生まれたてのテラリウム
あの後、新年の仕事初めとなる日までの週ひと巡りのあいだ、最低限の日勤以外は、自由に過ごすことが許された。
一日中庭にいてもいい。お昼寝をして過ごしてもいい。とても、長閑な冬のひととき。
「あ、……雪が。冷えちゃうから奥にしまってあげないと」
塔から窓をぼんやり見ていると雪の結晶がひらひらと舞うのが見えた。
以前カイルから聞いた通り大樹の影にある城は深く積もりはしないけれど、温度は落ちるらしかった。
だから、取り込んでしまわないといけなかった。私の”小さな世界”を。
露台で日照を与えていたテラリウム――硝子瓶の中に作られた小さな庭を、抱えて部屋に戻すことにした。
このテラリウムというものは、エリシアナから贈られた品だった。
交代式の日に執務室の机に見つけた、あのお別れの贈り物。
発端は、エリシアナが庭に出入りをし始めた頃のこと。
「お姉様との思い出が欲しいのです」
あまりに真っ直ぐで、ためらいも計算もなくて。
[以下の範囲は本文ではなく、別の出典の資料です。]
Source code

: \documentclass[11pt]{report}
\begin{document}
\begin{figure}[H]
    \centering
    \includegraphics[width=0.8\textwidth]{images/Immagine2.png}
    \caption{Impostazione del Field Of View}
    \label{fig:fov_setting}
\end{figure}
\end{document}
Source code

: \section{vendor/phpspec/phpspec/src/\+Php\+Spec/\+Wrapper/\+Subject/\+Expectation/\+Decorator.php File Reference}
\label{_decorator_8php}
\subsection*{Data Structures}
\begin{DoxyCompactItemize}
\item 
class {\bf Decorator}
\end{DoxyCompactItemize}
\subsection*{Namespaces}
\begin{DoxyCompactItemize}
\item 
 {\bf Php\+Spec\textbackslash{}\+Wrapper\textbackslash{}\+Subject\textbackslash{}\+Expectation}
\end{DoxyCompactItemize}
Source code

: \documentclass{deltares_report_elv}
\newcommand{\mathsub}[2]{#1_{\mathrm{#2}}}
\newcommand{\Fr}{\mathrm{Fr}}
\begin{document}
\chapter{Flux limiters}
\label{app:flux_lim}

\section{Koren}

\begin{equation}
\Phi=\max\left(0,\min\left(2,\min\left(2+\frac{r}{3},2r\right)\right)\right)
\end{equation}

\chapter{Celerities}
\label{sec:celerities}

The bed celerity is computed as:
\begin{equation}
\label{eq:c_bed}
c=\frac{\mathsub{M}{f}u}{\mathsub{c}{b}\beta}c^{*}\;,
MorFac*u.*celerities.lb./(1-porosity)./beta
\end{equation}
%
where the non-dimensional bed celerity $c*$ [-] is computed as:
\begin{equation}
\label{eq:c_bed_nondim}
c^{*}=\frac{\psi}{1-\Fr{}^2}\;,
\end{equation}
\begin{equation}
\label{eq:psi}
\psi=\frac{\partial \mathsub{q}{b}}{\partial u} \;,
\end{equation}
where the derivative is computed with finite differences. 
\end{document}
胸の奥に響いた。思い出、という言葉に込められた気持ちを、拒む理由がどこにもない。
そんな嬉しい言葉に頷けば、エリシアナとマティアスが提案してくれたのが、テラリウムを作って交換することだった。
外界から切り離された、けれど確かに生きている世界。箱庭と呼ぶ方がしっくりくる気もするそれは、覗き込めば覗き込むほど、静かな命の気配を返してくる。
閉ざされた硝子の内側で、水分と空気が巡り、草木と土が自分たちの世界を保ち続けるという。外から何も与えられなくても、内側だけで循環して、均衡を保つ。
それは、どこか安心する仕組みに思えた。怖いものに晒されないし、内側で完結する世界。
秋の終わり、まだ空気に冷たさが混じりはじめた頃。私たちは、忙しくなる前のわずかな隙間のような時間に並んでこれを作っていた。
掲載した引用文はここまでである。